If you are yet to tie the knot, you have enough time to sort through your priorities, discuss financial planning and everything in between. The first and foremost thing to do when it comes to financial planning for couples is to lay down every single detail about your past. Right from your saving habits to your shopping impulses (if any) to your debts and savings, make sure your partner is aware of everything and vice versa. Transparency is the number thing you need to follow to have a happy, healthy, and lasting marriage. Secrets, especially when it comes to money, will only complicate things and that is the last thing anyone wants when they are starting a new chapter of their life. Right?
If you are tired from the search of ‘how to manage money as a couple’ and haven’t found any satisfactory answer or solution, fret not, we are here to help. Follow these budget managing tips to chart out a good financial plan and set it in motion. Of course, all of this happens after you have had the “talk” about your financial status, assets, and liabilities.
1. Share Your Financial Priorities
Not everyone has the same set of priorities when it comes to money. While some people want to see every inch of the world and live on the road, other people want to settle down and start their own family working at a regular job. Discussing this should be your priority. Along with this, asking your partner about their investment goals, savings and how much they want to donate in the future and spend on their children (if they want to have them), all of this is important questions that come under the ambit of financial planning for couples.
Of course, there is no right or wrong answer to any of the questions mentioned above, but appropriate answers are depending on what is your priority.

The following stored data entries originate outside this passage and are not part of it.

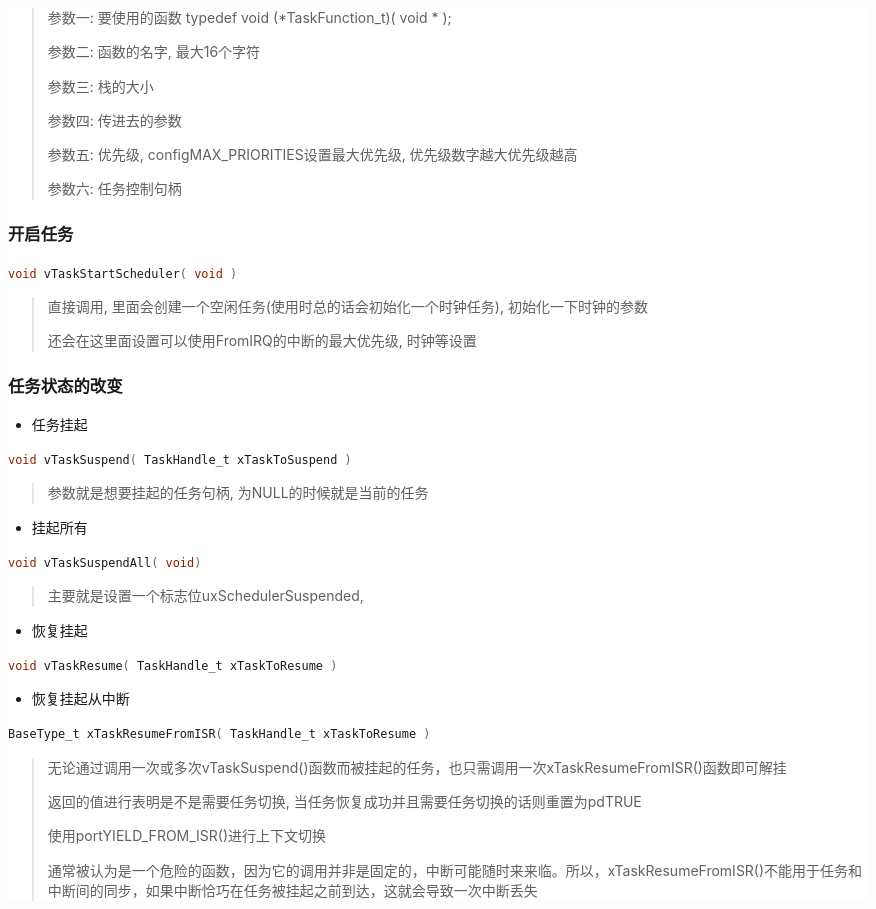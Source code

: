 > 参数一: 要使用的函数 typedef void (*TaskFunction_t)( void * );
>
> 参数二: 函数的名字, 最大16个字符
>
> 参数三: 栈的大小
>
> 参数四: 传进去的参数
>
> 参数五: 优先级, configMAX_PRIORITIES设置最大优先级, 优先级数字越大优先级越高
>
> 参数六: 任务控制句柄

### 开启任务

```c
void vTaskStartScheduler( void )
```

> 直接调用, 里面会创建一个空闲任务(使用时总的话会初始化一个时钟任务), 初始化一下时钟的参数
>
> 还会在这里面设置可以使用FromIRQ的中断的最大优先级, 时钟等设置

### 任务状态的改变

+ 任务挂起

```c
void vTaskSuspend( TaskHandle_t xTaskToSuspend )
```

> 参数就是想要挂起的任务句柄, 为NULL的时候就是当前的任务

+ 挂起所有

```c
void vTaskSuspendAll( void)
```

> 主要就是设置一个标志位uxSchedulerSuspended, 

+ 恢复挂起

```c
void vTaskResume( TaskHandle_t xTaskToResume )
```

+ 恢复挂起从中断

```c
BaseType_t xTaskResumeFromISR( TaskHandle_t xTaskToResume )
```

> 无论通过调用一次或多次vTaskSuspend()函数而被挂起的任务，也只需调用一次xTaskResumeFromISR()函数即可解挂
>
> 返回的值进行表明是不是需要任务切换, 当任务恢复成功并且需要任务切换的话则重置为pdTRUE
>
> 使用portYIELD_FROM_ISR()进行上下文切换
>
> 通常被认为是一个危险的函数，因为它的调用并非是固定的，中断可能随时来来临。所以，xTaskResumeFromISR()不能用于任务和中断间的同步，如果中断恰巧在任务被挂起之前到达，这就会导致一次中断丢失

2. Jot Down Your Financial Goals
Once you are done with the important and often-times ‘difficult’ questions, you can now start with your shared financial goals . Where do you see yourself as a couple in five, ten years and accordingly discuss the possibility of investments and savings.
How a couple manage finances depends on each couple goals. Make sure you have the same ones for your future, from the cars you want to purchase, to the kind of house you envision yourself living in. If you wish to have kids and if yes, how many and also when do you see yourself retiring from your current jobs if both of you are working.
All of these questions bring a sense of clarity to your goals and financial priorities, ensuring you are on the same page.
3. Make A Budget That Suits You Both
The ‘difficult’ but necessary conversations are over. And now, it is time to manage expenses. You can do this even after the marriage, but make sure you don’t skip on this step. For your monthly budgeting, you can both spend from a single account rather than using both accounts, if you are spouse is also earning. Once you have subtracted all the utilities and other expenses for a single month, keep aside a percentage of your income to a different savings account.
Consider opening a new account with digibank by DBS . They provide easy opening with their bank, and the entire process of setting up a new account is seamless and hassle-free.
4. Keep Your Separate Accounts While Opening A Brand-New Shared Account
This brings us to another important point when it comes to financial planning, continuing with your separate accounts even after marriage. Yes, you will need one shared (joint) account for your monthly expenses and shared investments, but having your separate accounts helps you in retaining your individuality and gives you your space.
Your shared account can help you in tracking home expenses and availing home loans. When you have a joint account, you are eligible for better tax exemptions and bigger home loans than with a single account.
5. Pay Off Debt And Save For Emergencies
Having an emergency fund ready is of utmost important not just as a couple but even when you are living alone. Make sure you discuss this with your partner and work towards eliminating your existing debt and set up a snug contingency fund for rainy days you will have to wither as a couple. You can open a Recurring Deposit or Fixed Deposit for the same with digibank by DBS. Their attractive interest rates and paper-less set-up process is instant and tension-free.
6. Have Monthly Or Weekly Discussions About Money
You can set up a date for your money conversations and discuss investing in gold, real estate and equity-based Mutual Funds depending on your collective risk appetite. Of course, this should also be used as a time to discuss your current budget and how you are planning to proceed with your finances in the future.
7. Save For Retirement Together
After all these discussions, when you are left with a little more time and money to save, plan for your retirement together. Whether you want to retire early or later in life, discuss with your spouse and invest in PPF, NPS and other tax-saving schemes that will help you create a big corpus for the future.
Marriage is a two-person job that you will have to work on every day. And while you are at it, managing your money with your partner should be a habit so that you can grow, save and invest together.